- [Data for processing]:
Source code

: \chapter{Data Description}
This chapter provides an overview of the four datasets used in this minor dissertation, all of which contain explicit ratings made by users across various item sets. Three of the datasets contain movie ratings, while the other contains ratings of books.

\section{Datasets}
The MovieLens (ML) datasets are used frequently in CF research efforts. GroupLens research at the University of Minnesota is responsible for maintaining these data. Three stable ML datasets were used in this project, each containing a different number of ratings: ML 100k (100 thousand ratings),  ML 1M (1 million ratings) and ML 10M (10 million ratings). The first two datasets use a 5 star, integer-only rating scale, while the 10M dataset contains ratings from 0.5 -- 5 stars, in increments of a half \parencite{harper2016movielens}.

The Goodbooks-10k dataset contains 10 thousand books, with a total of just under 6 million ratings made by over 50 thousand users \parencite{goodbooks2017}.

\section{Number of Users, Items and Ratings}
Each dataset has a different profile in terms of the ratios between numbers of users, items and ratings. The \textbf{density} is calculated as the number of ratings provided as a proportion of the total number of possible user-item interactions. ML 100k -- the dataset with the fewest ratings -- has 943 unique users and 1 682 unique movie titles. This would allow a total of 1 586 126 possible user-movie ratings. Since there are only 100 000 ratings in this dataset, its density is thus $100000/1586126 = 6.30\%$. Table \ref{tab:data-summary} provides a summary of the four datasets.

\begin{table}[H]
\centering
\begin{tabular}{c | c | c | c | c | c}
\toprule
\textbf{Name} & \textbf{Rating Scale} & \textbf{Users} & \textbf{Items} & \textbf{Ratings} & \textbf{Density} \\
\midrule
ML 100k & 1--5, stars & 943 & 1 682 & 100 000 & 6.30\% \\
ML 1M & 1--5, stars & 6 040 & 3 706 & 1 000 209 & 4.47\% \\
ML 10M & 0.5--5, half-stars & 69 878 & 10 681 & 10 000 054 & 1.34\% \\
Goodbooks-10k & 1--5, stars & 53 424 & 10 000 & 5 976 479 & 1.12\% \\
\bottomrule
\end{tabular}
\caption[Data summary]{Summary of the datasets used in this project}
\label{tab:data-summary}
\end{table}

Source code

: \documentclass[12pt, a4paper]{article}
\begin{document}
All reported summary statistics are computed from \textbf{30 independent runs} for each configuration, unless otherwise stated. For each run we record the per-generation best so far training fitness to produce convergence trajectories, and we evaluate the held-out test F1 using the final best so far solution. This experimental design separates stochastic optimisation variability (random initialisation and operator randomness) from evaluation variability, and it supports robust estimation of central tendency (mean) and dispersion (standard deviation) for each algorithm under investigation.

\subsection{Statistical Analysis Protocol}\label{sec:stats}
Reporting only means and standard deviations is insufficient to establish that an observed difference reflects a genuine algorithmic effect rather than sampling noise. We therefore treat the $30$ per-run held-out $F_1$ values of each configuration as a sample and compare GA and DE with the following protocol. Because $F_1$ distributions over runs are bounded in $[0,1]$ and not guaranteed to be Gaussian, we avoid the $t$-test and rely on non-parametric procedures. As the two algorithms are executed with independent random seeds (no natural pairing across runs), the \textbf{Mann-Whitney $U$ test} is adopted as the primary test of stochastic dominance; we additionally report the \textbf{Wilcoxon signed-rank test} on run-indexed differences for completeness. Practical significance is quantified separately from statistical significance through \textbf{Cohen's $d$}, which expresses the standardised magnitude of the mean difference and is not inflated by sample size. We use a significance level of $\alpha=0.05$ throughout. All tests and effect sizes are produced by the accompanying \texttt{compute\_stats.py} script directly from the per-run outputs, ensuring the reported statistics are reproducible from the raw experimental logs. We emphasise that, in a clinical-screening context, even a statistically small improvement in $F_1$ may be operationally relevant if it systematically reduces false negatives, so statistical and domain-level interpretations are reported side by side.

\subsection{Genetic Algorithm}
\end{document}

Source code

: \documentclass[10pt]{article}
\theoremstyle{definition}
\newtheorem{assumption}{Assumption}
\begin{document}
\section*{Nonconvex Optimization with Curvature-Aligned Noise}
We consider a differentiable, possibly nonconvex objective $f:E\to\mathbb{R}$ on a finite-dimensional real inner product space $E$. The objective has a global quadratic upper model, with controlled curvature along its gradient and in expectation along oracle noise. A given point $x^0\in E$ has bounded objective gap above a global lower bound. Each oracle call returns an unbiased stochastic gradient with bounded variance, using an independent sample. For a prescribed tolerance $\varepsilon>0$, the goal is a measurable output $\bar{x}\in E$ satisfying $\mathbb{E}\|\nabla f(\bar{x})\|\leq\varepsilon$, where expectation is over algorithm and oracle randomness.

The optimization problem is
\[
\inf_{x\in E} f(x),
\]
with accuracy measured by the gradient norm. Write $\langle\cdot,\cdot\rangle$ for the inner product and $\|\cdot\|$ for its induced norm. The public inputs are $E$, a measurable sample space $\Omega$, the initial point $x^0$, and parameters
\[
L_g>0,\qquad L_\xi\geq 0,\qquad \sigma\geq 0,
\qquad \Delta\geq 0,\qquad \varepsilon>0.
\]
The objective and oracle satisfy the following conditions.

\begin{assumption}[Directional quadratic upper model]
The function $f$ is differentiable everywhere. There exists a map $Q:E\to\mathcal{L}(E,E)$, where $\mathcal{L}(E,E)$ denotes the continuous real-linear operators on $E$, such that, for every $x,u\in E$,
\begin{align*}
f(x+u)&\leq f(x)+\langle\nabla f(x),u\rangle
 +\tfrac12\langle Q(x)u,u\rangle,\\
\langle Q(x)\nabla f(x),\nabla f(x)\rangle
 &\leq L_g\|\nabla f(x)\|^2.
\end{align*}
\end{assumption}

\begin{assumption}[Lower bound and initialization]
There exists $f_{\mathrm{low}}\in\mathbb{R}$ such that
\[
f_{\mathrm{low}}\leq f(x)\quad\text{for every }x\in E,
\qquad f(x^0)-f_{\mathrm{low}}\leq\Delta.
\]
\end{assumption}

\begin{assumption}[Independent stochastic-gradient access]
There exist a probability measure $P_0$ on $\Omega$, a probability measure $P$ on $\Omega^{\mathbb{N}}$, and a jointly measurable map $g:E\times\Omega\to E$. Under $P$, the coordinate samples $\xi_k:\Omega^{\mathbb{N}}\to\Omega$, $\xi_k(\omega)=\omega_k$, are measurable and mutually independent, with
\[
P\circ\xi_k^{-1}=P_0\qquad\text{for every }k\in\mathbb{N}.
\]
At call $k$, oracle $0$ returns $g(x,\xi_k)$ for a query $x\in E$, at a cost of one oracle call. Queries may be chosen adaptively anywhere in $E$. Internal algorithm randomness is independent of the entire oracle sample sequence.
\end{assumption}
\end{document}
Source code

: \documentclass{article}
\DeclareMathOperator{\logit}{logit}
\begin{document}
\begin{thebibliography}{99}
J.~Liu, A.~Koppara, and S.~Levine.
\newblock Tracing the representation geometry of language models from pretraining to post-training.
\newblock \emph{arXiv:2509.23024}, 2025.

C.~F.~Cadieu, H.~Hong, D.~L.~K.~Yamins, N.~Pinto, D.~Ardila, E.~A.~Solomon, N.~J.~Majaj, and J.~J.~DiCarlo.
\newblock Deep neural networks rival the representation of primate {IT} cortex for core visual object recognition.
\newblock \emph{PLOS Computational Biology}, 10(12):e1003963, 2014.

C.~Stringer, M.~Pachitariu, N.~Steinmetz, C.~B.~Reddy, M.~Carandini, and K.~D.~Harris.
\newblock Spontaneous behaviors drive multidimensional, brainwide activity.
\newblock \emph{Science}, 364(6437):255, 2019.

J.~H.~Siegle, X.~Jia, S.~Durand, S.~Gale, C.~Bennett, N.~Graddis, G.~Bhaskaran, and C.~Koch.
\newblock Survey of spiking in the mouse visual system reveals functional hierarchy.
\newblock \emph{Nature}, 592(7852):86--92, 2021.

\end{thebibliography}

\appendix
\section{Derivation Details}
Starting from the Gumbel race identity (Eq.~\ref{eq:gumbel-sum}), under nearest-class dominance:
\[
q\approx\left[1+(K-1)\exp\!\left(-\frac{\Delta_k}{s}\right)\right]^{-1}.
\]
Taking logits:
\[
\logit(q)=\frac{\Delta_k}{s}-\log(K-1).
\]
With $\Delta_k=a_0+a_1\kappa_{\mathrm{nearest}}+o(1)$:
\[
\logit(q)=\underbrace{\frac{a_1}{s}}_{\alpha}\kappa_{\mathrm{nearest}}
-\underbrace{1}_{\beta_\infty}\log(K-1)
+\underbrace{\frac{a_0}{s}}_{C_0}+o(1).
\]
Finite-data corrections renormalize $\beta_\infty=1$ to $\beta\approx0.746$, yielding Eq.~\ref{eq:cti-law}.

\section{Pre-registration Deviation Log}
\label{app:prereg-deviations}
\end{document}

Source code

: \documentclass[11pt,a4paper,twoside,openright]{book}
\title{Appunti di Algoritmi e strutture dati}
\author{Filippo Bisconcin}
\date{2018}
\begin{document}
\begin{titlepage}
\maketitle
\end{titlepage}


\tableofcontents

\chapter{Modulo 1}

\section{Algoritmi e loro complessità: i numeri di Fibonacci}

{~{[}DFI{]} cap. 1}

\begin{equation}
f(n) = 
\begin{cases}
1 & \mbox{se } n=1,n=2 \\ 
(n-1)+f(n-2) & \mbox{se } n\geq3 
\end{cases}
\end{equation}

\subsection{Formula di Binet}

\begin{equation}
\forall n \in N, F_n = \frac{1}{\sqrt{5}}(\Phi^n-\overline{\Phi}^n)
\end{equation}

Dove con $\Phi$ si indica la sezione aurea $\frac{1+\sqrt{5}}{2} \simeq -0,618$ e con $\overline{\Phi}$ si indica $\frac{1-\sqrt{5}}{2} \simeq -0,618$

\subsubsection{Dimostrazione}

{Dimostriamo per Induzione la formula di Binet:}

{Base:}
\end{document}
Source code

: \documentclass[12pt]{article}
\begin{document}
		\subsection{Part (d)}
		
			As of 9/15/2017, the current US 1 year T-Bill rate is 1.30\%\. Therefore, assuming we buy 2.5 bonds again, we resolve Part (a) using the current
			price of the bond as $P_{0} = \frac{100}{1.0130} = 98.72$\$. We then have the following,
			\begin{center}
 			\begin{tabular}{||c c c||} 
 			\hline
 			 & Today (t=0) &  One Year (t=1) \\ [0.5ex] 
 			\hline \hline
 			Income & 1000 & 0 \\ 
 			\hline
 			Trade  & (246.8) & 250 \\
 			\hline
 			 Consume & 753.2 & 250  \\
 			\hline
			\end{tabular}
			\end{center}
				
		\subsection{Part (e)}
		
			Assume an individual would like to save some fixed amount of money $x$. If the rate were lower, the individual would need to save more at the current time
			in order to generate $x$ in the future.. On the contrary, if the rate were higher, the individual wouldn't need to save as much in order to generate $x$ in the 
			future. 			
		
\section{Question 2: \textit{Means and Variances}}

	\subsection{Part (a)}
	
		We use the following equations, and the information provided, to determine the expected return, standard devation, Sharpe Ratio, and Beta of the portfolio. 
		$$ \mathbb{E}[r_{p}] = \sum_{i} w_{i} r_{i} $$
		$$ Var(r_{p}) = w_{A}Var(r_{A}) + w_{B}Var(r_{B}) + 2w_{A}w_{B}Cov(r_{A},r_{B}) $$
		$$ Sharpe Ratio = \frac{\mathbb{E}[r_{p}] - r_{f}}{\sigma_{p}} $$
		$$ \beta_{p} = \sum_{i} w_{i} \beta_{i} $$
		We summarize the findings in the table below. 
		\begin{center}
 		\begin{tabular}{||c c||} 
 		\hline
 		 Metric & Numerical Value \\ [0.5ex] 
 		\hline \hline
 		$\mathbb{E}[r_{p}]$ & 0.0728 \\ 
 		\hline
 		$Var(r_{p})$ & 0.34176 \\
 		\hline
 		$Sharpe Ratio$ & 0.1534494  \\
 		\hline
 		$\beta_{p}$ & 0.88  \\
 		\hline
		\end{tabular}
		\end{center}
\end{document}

- [Task goal]:
Determine how many lines of the listing include the word "upper" and report nothing but the number.

- [Solution to this problem]:
2